*Data records*.
-.-.-

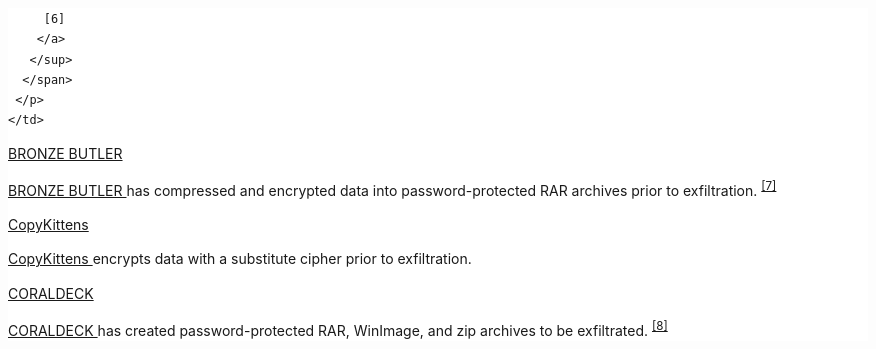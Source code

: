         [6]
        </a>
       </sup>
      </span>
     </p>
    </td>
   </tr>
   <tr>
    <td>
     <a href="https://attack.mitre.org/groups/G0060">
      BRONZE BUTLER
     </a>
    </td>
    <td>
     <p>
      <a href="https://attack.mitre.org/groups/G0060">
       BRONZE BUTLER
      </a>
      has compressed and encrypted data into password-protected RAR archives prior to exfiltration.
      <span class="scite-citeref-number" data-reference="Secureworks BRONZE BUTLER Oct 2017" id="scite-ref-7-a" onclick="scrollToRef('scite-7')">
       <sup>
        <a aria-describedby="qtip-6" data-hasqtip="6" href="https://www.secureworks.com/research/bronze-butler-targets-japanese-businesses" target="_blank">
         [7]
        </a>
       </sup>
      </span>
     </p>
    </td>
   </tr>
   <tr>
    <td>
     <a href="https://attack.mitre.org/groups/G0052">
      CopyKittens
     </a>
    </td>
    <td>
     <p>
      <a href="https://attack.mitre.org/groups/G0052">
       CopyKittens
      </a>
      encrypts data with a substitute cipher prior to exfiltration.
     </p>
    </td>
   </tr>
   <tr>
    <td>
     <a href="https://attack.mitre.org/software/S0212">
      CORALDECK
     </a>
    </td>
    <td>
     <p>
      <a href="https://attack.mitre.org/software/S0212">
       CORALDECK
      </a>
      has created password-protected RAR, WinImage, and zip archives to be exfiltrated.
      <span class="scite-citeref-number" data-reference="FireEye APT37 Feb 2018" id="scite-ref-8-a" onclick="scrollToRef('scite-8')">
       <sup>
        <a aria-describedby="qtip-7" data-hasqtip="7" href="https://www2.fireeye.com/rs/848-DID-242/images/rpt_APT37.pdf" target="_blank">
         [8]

-.-.-

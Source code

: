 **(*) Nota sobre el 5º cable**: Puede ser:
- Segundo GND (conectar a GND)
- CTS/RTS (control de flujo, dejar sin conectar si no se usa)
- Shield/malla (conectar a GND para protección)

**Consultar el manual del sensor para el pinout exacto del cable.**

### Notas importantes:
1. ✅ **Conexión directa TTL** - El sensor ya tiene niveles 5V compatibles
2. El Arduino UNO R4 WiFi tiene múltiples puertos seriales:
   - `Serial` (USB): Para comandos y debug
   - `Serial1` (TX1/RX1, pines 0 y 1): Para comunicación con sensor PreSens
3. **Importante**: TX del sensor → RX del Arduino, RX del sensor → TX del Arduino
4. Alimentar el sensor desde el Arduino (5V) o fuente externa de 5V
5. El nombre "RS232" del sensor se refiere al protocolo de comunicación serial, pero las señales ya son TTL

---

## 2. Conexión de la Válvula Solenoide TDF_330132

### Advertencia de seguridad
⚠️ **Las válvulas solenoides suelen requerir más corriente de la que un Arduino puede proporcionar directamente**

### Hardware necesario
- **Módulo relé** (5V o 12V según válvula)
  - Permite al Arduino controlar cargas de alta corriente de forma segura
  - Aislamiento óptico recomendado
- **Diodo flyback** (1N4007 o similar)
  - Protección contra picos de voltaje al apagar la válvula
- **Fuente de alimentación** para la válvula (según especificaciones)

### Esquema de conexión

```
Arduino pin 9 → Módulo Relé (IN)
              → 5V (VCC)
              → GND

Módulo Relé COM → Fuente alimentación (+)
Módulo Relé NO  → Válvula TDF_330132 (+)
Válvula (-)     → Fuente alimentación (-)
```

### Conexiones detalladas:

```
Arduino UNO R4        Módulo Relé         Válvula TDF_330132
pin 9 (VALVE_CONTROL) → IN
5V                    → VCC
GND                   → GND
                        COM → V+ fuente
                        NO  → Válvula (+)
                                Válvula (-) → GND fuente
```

-.-.-

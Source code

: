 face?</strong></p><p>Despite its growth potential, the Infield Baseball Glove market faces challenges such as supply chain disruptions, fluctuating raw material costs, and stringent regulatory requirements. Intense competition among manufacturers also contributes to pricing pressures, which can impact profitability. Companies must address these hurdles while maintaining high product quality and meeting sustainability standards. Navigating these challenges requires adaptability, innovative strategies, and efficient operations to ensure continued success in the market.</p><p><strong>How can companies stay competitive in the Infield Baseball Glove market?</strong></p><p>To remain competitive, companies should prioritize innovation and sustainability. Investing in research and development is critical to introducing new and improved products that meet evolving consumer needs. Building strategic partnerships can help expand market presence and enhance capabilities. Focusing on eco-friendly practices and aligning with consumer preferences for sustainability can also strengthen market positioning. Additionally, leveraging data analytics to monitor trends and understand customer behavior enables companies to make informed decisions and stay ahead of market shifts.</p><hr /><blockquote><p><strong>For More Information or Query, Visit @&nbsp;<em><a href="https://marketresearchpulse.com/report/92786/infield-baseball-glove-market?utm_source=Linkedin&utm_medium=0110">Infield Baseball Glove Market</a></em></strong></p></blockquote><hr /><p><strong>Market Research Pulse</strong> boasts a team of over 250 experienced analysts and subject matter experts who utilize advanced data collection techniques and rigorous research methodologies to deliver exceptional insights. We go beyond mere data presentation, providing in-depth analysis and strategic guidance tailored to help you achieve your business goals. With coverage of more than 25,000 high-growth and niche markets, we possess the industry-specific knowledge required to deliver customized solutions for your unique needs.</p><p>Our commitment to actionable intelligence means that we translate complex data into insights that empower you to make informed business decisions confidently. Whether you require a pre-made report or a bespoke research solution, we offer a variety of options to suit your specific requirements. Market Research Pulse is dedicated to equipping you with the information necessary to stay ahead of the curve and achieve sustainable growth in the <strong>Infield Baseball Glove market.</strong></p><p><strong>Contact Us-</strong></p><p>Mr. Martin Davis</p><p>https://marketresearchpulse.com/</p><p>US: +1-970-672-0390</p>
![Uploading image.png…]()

-.-.-

*Task statement*. Look through the material for "cable". Copy each line that has it.

*Your solution*.
: **(*) Nota sobre el 5º cable**: Puede ser:
**Consultar el manual del sensor para el pinout exacto del cable.**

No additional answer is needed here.